Almanlar hem Osmanlıdaki etkilerini kaybetmek istemiyor hem de İngilizlerin, Osmanlıyı işgal etmesini istemiyordu. Alman Dışişleri Bakanı Zagow, Osmanlının nüfuz bölgelerine ayrılmasını teklif etti. İngiltere’nin canına minnetti.
Aslında İngiltere’nin üç dönem başbakanlığını yapmış olan Lord Salisbury, İngiltere’nin Osmanlı politikası değiştikten sonra bu fikri ortaya atan ilk kişi idi. Lord Salisbury, Osmanlının İngiltere, Almanya ve Avusturya arasında paylaşılmasını, Almanya’nın son imparatoru Kayser II. Wilhem’e teklif etmişti...

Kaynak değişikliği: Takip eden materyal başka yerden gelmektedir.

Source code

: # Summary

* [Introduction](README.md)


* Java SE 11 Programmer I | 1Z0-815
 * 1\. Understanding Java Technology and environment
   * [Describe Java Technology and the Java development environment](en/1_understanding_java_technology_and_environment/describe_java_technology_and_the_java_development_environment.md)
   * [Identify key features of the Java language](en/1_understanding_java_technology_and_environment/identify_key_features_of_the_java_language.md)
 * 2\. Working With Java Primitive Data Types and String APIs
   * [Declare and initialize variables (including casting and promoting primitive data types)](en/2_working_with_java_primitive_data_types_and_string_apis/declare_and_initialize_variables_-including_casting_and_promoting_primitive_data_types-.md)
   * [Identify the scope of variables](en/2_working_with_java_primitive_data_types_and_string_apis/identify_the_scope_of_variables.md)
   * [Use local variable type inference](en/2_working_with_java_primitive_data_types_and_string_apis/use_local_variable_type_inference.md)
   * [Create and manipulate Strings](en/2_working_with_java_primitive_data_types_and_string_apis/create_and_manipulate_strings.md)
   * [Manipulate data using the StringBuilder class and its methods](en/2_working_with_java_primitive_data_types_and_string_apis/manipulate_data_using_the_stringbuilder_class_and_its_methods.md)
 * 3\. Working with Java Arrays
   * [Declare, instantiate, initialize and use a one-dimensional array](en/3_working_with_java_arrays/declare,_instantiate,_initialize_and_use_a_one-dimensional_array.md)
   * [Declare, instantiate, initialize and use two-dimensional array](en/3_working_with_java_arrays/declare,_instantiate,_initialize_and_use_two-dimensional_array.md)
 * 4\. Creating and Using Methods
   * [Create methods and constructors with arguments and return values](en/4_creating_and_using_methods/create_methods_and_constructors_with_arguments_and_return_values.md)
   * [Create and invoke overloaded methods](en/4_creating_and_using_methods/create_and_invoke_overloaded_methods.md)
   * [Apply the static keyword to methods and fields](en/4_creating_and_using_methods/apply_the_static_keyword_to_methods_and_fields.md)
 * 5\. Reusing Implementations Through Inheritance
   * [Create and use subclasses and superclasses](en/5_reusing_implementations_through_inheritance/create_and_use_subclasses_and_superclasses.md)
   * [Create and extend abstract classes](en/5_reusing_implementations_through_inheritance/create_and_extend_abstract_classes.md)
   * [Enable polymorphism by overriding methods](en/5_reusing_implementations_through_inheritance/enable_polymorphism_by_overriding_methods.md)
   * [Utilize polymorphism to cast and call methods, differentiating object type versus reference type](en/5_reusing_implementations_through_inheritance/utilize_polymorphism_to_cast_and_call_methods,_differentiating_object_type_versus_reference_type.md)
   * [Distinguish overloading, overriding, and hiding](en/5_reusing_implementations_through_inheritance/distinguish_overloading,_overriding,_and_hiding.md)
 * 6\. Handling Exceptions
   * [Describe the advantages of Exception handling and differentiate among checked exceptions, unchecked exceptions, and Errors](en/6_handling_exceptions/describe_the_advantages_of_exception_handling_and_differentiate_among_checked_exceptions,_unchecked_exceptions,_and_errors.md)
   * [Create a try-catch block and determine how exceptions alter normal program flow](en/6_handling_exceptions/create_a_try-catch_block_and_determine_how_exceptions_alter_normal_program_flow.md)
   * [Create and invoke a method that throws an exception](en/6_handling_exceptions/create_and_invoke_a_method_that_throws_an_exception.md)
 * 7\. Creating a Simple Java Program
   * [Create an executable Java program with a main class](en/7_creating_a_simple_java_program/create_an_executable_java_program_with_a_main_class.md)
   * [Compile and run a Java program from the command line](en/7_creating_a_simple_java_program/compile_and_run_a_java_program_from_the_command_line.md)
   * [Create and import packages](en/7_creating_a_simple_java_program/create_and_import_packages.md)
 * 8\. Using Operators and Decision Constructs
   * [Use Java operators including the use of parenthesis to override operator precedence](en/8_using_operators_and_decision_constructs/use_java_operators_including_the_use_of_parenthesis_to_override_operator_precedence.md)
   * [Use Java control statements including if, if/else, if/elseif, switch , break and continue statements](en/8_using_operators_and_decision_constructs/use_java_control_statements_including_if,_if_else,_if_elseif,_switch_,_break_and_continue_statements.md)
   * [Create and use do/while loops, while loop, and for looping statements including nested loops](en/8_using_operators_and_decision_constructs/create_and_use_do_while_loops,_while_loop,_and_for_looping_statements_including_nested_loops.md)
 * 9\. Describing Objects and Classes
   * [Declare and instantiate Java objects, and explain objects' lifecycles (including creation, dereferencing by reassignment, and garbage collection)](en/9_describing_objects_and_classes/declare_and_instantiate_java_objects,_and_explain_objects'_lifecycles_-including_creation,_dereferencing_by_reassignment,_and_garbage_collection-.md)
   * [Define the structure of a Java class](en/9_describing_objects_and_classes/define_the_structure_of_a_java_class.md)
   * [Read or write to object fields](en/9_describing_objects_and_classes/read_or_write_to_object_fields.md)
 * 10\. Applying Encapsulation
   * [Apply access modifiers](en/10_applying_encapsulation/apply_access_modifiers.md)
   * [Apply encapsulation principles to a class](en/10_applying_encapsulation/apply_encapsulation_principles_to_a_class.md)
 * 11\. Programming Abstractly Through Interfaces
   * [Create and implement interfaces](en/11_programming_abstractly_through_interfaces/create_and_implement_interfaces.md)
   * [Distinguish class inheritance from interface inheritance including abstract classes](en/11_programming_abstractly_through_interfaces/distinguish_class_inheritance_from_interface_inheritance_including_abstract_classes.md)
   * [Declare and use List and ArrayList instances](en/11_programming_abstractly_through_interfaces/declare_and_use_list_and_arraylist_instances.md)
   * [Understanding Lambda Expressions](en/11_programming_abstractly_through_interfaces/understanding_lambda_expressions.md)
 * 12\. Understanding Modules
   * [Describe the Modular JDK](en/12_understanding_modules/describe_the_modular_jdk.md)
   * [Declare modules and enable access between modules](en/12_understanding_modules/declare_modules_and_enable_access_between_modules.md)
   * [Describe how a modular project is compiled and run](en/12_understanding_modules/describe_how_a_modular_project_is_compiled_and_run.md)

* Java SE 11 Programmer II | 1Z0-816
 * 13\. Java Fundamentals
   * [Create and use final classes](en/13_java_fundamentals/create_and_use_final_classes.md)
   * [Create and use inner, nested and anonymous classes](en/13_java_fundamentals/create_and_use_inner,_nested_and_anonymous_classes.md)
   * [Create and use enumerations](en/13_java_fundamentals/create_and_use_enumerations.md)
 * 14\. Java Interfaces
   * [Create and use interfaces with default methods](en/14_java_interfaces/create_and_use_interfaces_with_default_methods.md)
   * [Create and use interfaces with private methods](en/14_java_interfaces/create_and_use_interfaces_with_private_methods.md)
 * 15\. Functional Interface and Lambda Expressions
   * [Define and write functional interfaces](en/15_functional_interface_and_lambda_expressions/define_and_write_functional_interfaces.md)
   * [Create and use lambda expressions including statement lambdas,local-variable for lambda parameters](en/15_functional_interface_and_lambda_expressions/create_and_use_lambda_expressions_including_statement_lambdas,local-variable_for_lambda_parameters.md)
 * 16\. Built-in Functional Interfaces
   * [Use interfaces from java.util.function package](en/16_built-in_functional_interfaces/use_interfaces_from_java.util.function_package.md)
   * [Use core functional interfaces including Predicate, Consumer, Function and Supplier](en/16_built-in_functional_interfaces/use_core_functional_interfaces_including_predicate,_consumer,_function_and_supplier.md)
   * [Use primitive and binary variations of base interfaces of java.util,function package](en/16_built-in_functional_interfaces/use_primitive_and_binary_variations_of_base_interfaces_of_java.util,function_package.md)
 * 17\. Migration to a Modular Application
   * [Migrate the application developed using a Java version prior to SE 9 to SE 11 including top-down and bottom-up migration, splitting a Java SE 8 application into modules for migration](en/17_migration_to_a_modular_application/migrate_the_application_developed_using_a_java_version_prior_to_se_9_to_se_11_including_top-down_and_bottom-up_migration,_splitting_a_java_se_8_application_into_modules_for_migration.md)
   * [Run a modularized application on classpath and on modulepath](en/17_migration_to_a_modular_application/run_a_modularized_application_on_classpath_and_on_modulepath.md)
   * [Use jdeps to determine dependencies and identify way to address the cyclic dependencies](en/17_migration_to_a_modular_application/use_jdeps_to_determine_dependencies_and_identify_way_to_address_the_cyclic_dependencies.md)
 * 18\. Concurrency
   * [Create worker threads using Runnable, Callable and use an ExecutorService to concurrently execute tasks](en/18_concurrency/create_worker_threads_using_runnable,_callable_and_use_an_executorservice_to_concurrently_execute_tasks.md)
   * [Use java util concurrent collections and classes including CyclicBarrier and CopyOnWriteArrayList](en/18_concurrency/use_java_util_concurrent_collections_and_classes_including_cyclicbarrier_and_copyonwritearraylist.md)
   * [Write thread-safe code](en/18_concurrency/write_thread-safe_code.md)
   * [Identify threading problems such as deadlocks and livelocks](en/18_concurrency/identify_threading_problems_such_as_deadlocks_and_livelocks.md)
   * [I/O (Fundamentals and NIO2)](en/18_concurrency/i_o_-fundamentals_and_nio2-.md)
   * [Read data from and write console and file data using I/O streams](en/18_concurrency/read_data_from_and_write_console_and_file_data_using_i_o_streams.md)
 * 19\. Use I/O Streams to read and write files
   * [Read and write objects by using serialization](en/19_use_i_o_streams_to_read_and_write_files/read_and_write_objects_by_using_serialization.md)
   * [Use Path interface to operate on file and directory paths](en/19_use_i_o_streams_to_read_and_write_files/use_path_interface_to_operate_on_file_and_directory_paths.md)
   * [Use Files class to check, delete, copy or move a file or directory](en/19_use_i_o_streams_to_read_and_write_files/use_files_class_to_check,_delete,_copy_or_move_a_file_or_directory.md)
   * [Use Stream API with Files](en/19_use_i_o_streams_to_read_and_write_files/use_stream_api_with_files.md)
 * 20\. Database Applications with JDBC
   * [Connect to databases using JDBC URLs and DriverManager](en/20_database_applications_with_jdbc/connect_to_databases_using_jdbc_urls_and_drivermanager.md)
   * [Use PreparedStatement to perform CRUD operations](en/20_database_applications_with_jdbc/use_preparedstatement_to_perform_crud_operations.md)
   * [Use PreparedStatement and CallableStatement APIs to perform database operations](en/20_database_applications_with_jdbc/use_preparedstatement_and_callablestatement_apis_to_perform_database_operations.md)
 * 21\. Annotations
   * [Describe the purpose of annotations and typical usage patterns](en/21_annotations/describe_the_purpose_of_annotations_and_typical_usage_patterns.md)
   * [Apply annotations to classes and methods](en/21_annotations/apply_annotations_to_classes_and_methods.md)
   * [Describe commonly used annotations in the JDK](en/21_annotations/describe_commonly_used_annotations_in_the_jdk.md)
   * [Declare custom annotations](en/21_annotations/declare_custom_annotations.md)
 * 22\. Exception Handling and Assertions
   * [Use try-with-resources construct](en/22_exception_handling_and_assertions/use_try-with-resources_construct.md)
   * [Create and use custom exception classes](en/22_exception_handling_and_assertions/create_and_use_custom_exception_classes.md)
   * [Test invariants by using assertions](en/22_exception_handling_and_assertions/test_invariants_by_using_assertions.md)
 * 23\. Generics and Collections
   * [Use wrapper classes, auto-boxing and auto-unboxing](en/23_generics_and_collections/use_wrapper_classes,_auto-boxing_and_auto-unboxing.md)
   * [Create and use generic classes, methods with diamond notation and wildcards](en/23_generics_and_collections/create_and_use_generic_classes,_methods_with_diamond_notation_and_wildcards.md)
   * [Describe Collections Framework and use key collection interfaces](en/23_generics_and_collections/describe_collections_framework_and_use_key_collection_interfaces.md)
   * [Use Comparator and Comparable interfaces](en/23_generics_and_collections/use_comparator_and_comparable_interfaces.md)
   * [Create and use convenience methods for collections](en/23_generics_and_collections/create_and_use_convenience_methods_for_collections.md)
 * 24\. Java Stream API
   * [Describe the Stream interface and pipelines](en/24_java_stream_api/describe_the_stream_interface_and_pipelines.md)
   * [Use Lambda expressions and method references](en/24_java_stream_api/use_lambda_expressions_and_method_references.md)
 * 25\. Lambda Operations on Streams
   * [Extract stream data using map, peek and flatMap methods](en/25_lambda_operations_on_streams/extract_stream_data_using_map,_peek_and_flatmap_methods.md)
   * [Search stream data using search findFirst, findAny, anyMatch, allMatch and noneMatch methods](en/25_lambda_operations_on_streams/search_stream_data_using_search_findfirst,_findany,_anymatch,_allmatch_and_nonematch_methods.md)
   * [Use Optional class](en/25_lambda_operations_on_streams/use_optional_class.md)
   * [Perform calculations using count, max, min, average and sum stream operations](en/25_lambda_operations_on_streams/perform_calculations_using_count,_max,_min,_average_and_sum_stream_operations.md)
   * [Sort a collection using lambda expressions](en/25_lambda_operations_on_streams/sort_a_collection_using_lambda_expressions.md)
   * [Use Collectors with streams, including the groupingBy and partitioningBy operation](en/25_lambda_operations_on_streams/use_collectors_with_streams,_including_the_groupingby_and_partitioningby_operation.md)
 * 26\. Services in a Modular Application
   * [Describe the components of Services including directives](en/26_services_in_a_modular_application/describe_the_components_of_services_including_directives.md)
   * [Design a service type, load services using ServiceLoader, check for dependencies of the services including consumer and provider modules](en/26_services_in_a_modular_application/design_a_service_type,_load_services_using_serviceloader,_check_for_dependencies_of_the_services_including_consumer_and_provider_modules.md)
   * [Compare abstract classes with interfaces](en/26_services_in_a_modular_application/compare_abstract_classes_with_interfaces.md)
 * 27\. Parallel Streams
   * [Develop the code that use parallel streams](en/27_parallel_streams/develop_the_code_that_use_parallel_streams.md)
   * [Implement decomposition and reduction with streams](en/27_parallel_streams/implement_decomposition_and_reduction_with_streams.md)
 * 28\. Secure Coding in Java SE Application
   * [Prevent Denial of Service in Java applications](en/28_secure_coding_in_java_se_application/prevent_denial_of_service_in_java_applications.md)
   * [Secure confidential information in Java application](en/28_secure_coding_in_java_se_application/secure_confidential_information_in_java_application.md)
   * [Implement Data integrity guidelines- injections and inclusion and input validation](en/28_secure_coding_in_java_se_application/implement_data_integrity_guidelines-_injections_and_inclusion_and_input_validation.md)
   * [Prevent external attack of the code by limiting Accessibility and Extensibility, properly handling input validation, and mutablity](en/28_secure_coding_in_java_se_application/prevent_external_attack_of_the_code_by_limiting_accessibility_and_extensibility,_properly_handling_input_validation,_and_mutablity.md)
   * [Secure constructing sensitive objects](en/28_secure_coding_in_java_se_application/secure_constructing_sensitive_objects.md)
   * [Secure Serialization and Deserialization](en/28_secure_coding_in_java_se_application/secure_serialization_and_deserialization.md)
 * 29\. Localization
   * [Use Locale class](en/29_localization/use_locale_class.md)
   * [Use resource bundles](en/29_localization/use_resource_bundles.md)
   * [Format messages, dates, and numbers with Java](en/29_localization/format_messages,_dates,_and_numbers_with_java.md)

Osmanlı kapanın elinde kalırcasına parselleniyordu! Çarlık Rusya’sına Anadolu’nun doğusu, İstanbul, Marmara ve Boğazlar nüfuz bölgesi olarak verilmişti. Fransızlara da bugünün Suriye’si nüfuz bölgesi olarak belirlenmişti.
Adalar ise Yunanistan’a bırakılacaktı. Çarlık Bozcaada, Gökçeada ve Semendere Adalarının Osmanlının elinde özel bir statü ile kalmasını dayatmıştı. İngiliz emperyalizmi dengeleri gözeterek hazırladığı formül ile adalar bizde kalmıştı. Bugün elimizde kalmaları bu tarihsel dönemin eseriydi!
Londra Barış Konferansı tüm gücü ile Osmanlıya saldırıyordu. Hürriyet ve İtilaf düşmandan medet ummaya devam ediyordu. Edirne’yi bırakın diyen İngiliz emperyalizmine tek söz bile söylemiyordu. Londra Elçisi Tevfik Paşa, İngiltere Dışişleri Bakanı Grey ile görüşmesi sonrası İstanbul’a şunları iletiyordu.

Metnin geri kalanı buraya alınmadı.